What is needed>
Only the lines below from the one containing "Here You can" to the one containing "- Price [zł] / day" should be repeated, both included and unchanged.

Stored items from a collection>
-*-
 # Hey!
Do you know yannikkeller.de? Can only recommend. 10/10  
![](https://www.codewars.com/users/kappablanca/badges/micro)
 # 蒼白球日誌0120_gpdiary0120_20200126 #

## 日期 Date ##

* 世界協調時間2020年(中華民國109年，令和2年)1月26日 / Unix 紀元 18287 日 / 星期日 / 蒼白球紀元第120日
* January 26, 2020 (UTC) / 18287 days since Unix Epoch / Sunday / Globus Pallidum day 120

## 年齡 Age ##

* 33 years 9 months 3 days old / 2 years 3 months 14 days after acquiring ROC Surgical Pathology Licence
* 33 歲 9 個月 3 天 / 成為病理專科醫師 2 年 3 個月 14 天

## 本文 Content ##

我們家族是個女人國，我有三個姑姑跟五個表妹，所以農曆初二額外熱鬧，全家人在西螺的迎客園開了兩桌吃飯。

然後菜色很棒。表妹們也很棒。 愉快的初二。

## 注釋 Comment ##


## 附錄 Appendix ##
-*-
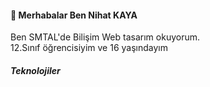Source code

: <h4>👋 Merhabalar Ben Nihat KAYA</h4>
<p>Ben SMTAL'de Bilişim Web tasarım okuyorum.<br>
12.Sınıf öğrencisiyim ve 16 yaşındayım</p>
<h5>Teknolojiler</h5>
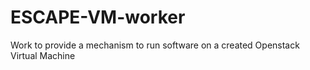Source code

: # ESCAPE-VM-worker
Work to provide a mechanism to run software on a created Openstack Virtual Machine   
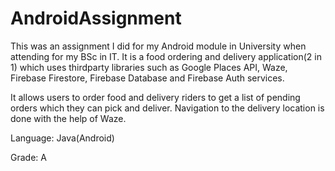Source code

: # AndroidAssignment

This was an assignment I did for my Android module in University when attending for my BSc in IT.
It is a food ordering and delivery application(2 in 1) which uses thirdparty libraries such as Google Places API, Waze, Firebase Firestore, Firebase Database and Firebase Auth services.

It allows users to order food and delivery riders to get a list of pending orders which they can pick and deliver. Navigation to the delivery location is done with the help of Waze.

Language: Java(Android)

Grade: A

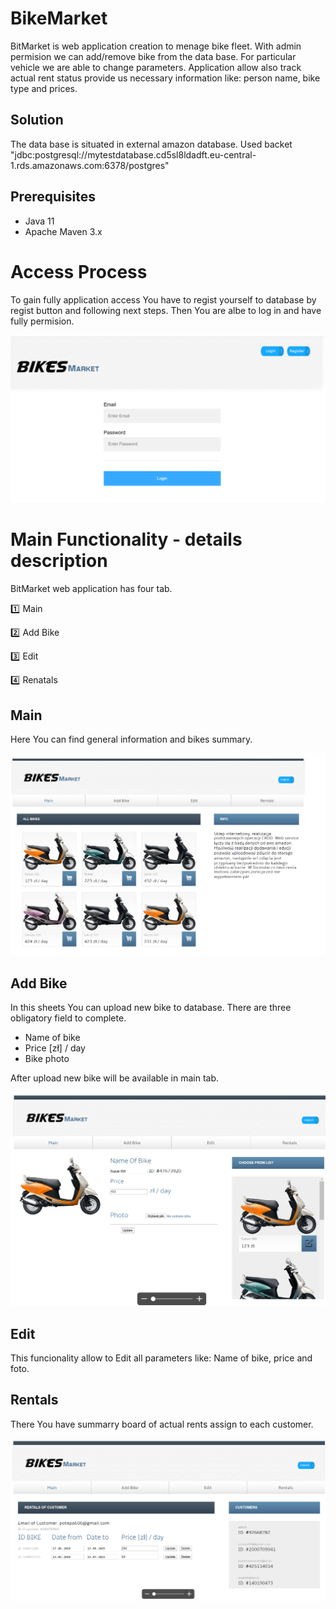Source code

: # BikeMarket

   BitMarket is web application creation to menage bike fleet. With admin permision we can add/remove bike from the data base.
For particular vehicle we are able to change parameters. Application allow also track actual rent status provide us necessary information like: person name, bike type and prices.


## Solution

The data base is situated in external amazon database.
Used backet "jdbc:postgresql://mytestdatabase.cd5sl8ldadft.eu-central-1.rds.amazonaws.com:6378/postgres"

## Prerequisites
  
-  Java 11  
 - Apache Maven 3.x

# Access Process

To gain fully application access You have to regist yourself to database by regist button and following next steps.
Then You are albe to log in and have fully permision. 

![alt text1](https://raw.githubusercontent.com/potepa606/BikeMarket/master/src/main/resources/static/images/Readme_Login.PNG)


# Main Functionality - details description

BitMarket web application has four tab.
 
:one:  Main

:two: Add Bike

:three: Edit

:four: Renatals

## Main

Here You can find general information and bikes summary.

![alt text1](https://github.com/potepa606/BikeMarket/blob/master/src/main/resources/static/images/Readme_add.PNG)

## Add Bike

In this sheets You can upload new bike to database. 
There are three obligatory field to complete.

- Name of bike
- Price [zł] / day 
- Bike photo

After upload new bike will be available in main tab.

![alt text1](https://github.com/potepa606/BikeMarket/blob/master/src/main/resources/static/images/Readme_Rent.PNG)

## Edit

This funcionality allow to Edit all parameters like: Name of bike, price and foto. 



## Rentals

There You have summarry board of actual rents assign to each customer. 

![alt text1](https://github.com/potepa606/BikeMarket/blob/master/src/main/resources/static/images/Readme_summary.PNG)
-*-
Written response>
Here You can find general information and bikes summary.

![alt text1](https://github.com/potepa606/BikeMarket/blob/master/src/main/resources/static/images/Readme_add.PNG)

## Add Bike

In this sheets You can upload new bike to database. 
There are three obligatory field to complete.

- Name of bike
- Price [zł] / day 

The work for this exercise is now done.